Le lesioni verranno esaminate con un sistema in grado di archiviare i dati anamnestici dei pazienti e le immagini relative e di effettuare l'analisi computerizzata delle stesse (DEM-Mips). Questo consente un corretto follow-up dei pazienti confrontando le immagini delle lesioni a distanza di tempo. Come criteri di inclusione in questo studio considereremo le lesioni pigmentate melanocitarie e non melanocitarie appartenenti a soggetti diversi.
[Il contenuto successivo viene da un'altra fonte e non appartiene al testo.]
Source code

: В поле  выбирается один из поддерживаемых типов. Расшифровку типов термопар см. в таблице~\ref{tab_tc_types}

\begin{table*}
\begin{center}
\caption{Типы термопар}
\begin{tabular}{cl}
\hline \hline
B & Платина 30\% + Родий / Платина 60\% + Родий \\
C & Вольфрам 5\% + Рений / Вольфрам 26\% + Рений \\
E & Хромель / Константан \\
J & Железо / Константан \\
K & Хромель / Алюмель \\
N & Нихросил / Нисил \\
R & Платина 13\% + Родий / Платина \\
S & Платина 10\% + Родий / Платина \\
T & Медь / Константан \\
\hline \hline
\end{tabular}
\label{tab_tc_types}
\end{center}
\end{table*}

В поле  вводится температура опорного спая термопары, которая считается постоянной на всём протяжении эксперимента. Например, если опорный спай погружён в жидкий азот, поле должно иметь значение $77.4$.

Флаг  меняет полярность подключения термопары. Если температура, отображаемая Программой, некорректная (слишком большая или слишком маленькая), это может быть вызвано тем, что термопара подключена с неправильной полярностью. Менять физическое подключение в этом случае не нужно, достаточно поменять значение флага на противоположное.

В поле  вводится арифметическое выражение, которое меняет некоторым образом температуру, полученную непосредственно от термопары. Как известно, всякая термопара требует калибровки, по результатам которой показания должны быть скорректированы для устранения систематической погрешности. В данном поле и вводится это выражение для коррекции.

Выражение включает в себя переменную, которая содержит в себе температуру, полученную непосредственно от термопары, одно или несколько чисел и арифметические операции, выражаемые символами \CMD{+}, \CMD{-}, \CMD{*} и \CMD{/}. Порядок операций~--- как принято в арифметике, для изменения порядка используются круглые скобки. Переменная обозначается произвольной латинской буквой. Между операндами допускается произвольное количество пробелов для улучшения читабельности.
Le lesioni asportate saranno esaminate da un esperto dermatopatologo che sulla base delle immagini cliniche e dermatoscopiche effettuerà le correlazioni clinico-patologiche.


4] Unità di Universita' degli Studi di FIRENZE

Responsabile Benvenuto GIANNOTTI

Rd+Ra 26 , Euro 13427,879 (dichiarata all'atto della domanda)
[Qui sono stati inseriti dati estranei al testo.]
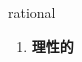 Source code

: 
\begin{frame}
{\huge rational}
\begin{center}
\begin{enumerate}\Large
  \item \textbf{理性的}
\end{enumerate}
\end{center}
\end{frame}
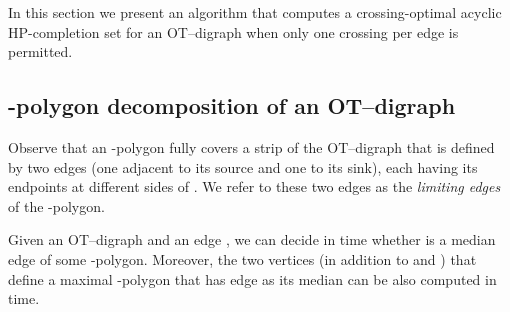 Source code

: \documentclass{myllncs-mixalis}
\begin{document}
In this section we present an algorithm that computes a
crossing-optimal acyclic HP-completion set  for an OT--digraph
when only one crossing per edge  is permitted.

\subsection{-polygon decomposition of an OT--digraph}

Observe that an -polygon fully covers a strip of the
OT--digraph that is defined by two edges (one adjacent to its
source and one to its sink), each having its endpoints at different
sides of . We refer to these two edges as the \emph{limiting
edges} of the -polygon.

\begin{lemma}
\label{lem:medianComputation} Given an OT--digraph  and an edge ,
we can decide in  time whether  is a median edge of some
-polygon. Moreover, the two vertices (in addition to 
and ) that define
 a maximal -polygon that has edge  as its median can be also computed in  time.
\end{lemma}
\end{document}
Finanziamento 53 , Euro 27372,216

 

Compito

Compiti dell'Unita' di ricerca:
1) indagare mediante uno studio caso-controllo il ruoo della sensibilita' cutanea al danno (eritema e pigmentazione) indotto dagli ultravioletti B come fattore di rischio per il melanoma nella popolazione italiana. A tale fine verra' misurata la dose minima eritemigena (MED) e la curva dose-rispota di somparsa e scomparsa di eritema e pigmentazione dopo una singola dose di raggi ultravioletti B pari rispettivamente a 2MED e 3 MED.
2) analizzare la concordanza di tali misurazioni con altre variabili correlate indirettamente alla sensibilita' cutanea alla esposizione slare quali fenotipo (colore occhi, capelli, pelle), tendenza alla formazioni di efelidi dopo fotoesposzione, fototipo secondo Fitzpatrick, (in scala da I a IV in funzione della informaqzione anamnesitca della tendenza alla ustione solare e/o alla abbornzatura dopo fotoesposizione), colore della pelle misurato mediante colorimento Minolta, numero di nevi melanocitari, presenza di nevi melanocitari clinicamente atipici.
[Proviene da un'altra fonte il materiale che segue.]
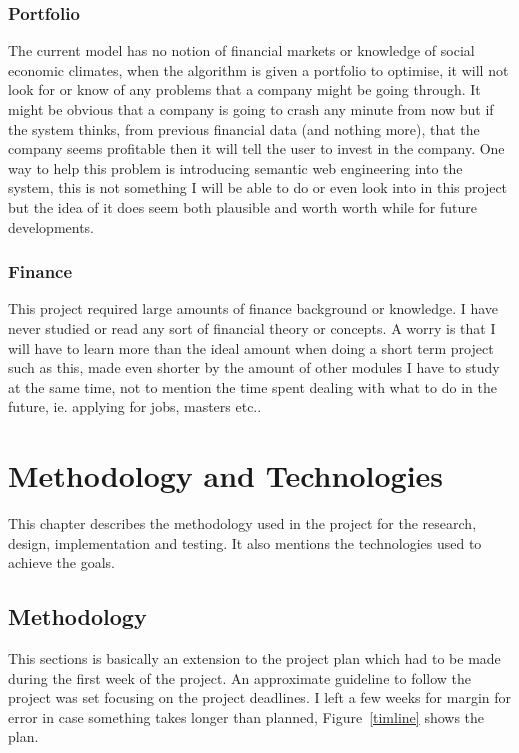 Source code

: \documentclass{pdfmx4020}
\begin{document}
    \subsection{Portfolio} %
    \label{sub:portfolio}
      The current model has no notion of financial markets or knowledge of social economic climates, when the algorithm is given a portfolio to optimise, it will not look for or know of any problems that a company might be going through. It might be obvious that a company is going to crash any minute from now but if the system thinks, from previous financial data (and nothing more), that the company seems profitable then it will tell the user to invest in the company. One way to help this problem is introducing semantic web engineering into the system, this is not something I will be able to do or even look into in this project but the idea of it does seem both plausible and worth worth while for future developments.
    \subsection{Finance} %
    \label{sub:finance}
      This project required large amounts of finance background or knowledge. I have never studied or read any sort of financial theory or concepts. A worry is that I will have to learn more than the ideal amount when doing a short term project such as this, made even shorter by the amount of other modules I have to study at the same time, not to mention the time spent dealing with what to do in the future, ie. applying for jobs, masters etc.. 


\chapter{Methodology and Technologies}
  This chapter describes the methodology used in the project for the research, design, implementation and testing. It also mentions the technologies used to achieve the goals. 
  \section{Methodology} %
  \label{sec:methodology}
  This sections is basically an extension to the project plan which had to be made during the first week of the project. An approximate guideline to follow the project was set focusing on the project deadlines. I left a few weeks for margin for error in case something takes longer than planned, Figure~\ref{timline} shows the plan. 
\end{document}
5] Unità di Universita' degli Studi di SIENA

Responsabile Aldo CAPOROSSI

Rd+Ra 34 , Euro 17559,535 (dichiarata all'atto della domanda)

Finanziamento 73 , Euro 37701,354

 

Compito

Diagnosi precoce del melanoma congiuntivale
Nel nostro studio verrà utilizzato un analizzatore dermoscopico digitale (DDA) su una serie di lesioni pigmentarie congiuntivali benigne e maligne di difficile interpretazione diagnostica appartenenti a soggetti diversi. Le lesioni saranno esaminate da un esperto patologo ed identificate come melanosi acquisite primarie, nevi o melanomi.
Imaging
Le lesioni verranno esaminate mediante un analizzatore dermoscopico digitale (DDA Mips) ad un ingrandimento 16 x e, se di dubbia origine, verranno asportate chirurgicamente ed analizzate dal punto di vista istologico.
Attrezzatura
L’ attrezzatura consiste di un microscopico chirurgico con una sorgente luminosa da 150 W, ad una temperatura di 3200°K, connesso con una videocamera Pal Broadcast 3 CCD con una risoluzione di 700 ed un rapporto segnale/rumore maggiore di 58 db. Le componenti del segnale video (rosso, verde e blu) sono connesse separatamente ad una scheda digitale frame-grabber montata in un computer Pentium con 32 MB di memoria random, un hard disk di 1.2 GB ed un drive ottico-magnetico per l’ archivio delle immagini.
Digitalizzazione e parametrizzazione
Una volta rilevati e tracciati automaticamente i bordi delle lesioni, il sistema valuta 36 parametri da studiare come possibili variabili discriminanti. Le variabili appartengono a 4 categorie: colori, geometrie, texture ed isole di colore.
Analisi statistica
Una analisi discriminante multivariata verrà applicata all’ intero set delle variabili e sarà ricavata una funzione lineare discriminante tra i due gruppi. Tale metodo multivariato identifica i migliori gruppi di separazione di un subset di variabili. La distinzione tra i gruppi sarà valutata utilizzando una matrice classificativa. Ciascun data unit sarà assegnata ad un gruppo mediante una funzione classificativa lineare ricavata dal metodo. Saranno quindi calcolate la sensibilità e la specificità del metodo da noi proposto.